Exercise instructions -
Once the images are removed, set down everything else in the listing below exactly.

Exercise material -
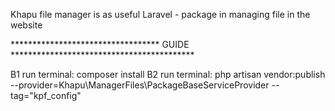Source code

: Khapu file manager is as useful Laravel - package in managing file in the website


********************************** GUIDE ******************************************

B1 run terminal: composer install
B2 run terminal: php artisan vendor:publish --provider=Khapu\\ManagerFiles\\PackageBaseServiceProvider --tag="kpf_config"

Output below -
Source code

: Khapu file manager is as useful Laravel - package in managing file in the website


********************************** GUIDE ******************************************

B1 run terminal: composer install
B2 run terminal: php artisan vendor:publish --provider=Khapu\\ManagerFiles\\PackageBaseServiceProvider --tag="kpf_config"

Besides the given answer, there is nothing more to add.